Implementation:Datajuicer Data juicer BaseFormatter
| Knowledge Sources | |
|---|---|
| Domains | Data_Loading, Formatting |
| Last Updated | 2026-02-14 16:00 GMT |
Overview
Concrete tool for defining the base formatter classes and dataset format unification provided by Data-Juicer.
Description
BaseFormatter is the abstract base class for all dataset loaders. LocalFormatter extends it to load datasets from local files or directories, finding files matching specified suffixes, loading them via HuggingFace's load_dataset, optionally adding suffix metadata, and calling unify_format. RemoteFormatter loads datasets directly from HuggingFace Hub. The unify_format function validates text key presence, filters out samples with None/empty text fields, wraps the dataset as a NestedDataset, and converts relative media paths (images, audio, video) to absolute paths.
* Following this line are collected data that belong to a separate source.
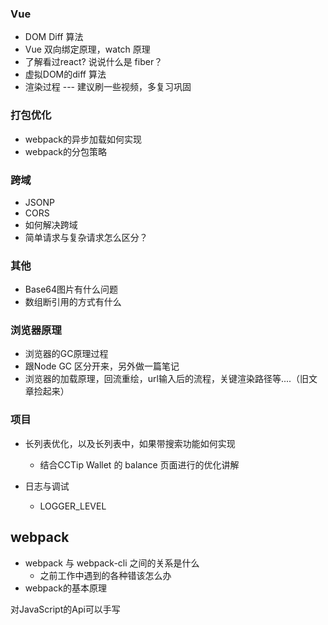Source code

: ### Vue
* DOM Diff 算法
* Vue 双向绑定原理，watch 原理
* 了解看过react? 说说什么是 fiber？
* 虚拟DOM的diff 算法
* 渲染过程 --- 建议刷一些视频，多复习巩固

### 打包优化
* webpack的异步加载如何实现
* webpack的分包策略

### 跨域
* JSONP
* CORS   
* 如何解决跨域
* 简单请求与复杂请求怎么区分？

### 其他   
* Base64图片有什么问题   
* 数组断引用的方式有什么   

### 浏览器原理
* 浏览器的GC原理过程   
* 跟Node GC 区分开来，另外做一篇笔记  
* 浏览器的加载原理，回流重绘，url输入后的流程，关键渲染路径等....（旧文章捡起来）

### 项目
* 长列表优化，以及长列表中，如果带搜索功能如何实现
    * 结合CCTip Wallet 的 balance 页面进行的优化讲解
    
* 日志与调试
    * LOGGER_LEVEL

## webpack
* webpack 与 webpack-cli 之间的关系是什么
   * 之前工作中遇到的各种错该怎么办
* webpack的基本原理


对JavaScript的Api可以手写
The FORMATTERS registry enables format-specific subclasses to self-register.
Usage
Use as the base class when implementing new format-specific loaders, or use LocalFormatter/RemoteFormatter directly to load datasets from files or HuggingFace Hub with automatic format unification.
Code Reference
Source Location
- Repository: Datajuicer_Data_juicer
- File:
data_juicer/format/formatter.py
Signature
FORMATTERS = Registry("Formatters")
class BaseFormatter:
def load_dataset(self, *args) -> Dataset:
class LocalFormatter(BaseFormatter):
def __init__(
self,
dataset_path: str,
type: str,
suffixes: Union[str, List[str], None] = None,
text_keys: List[str] = None,
add_suffix=False,
**kwargs,
):
def load_dataset(self, num_proc: Optional[int] = None, global_cfg=None) -> Dataset:
class RemoteFormatter(BaseFormatter):
def __init__(self, dataset_path: str, text_keys: List[str] = None, **kwargs):
def load_dataset(self, num_proc: int = 1, global_cfg=None) -> Dataset:
def add_suffixes(datasets: DatasetDict, num_proc: int = 1) -> Dataset:
def unify_format(
dataset: Dataset,
text_keys: Union[List[str], str] = "text",
num_proc: int = 1,
global_cfg: Union[dict, Namespace] = None,
) -> Dataset:
Import
from data_juicer.format.formatter import BaseFormatter, LocalFormatter, RemoteFormatter, FORMATTERS, unify_format
I/O Contract
Inputs
| Name | Type | Required | Description |
|---|---|---|---|
| dataset_path | str | Yes | Path to a dataset file, directory, or HuggingFace Hub repository |
| type | str | Yes (LocalFormatter) | HuggingFace dataset module type (json, csv, text, parquet, etc.) |
| suffixes | Union[str, List[str]] | No | File suffixes to include when scanning directories |
| text_keys | List[str] | No | Key names of fields that store sample text |
| add_suffix | bool | No | Whether to add file suffix to dataset meta info. Default: False |
| num_proc | int | No | Number of processes for parallel loading. Default: 1 |
| global_cfg | dict or Namespace | No | Global configuration for path conversion and key mapping |
Outputs
| Name | Type | Description |
|---|---|---|
| dataset | Dataset | A unified NestedDataset with validated text fields, filtered empty samples, and absolute media paths |
Usage Examples
from data_juicer.format.formatter import LocalFormatter, RemoteFormatter
# Load local JSON files
formatter = LocalFormatter(
dataset_path="/path/to/data/",
type="json",
suffixes=[".json", ".jsonl"],
text_keys=["text"]
)
dataset = formatter.load_dataset(num_proc=4)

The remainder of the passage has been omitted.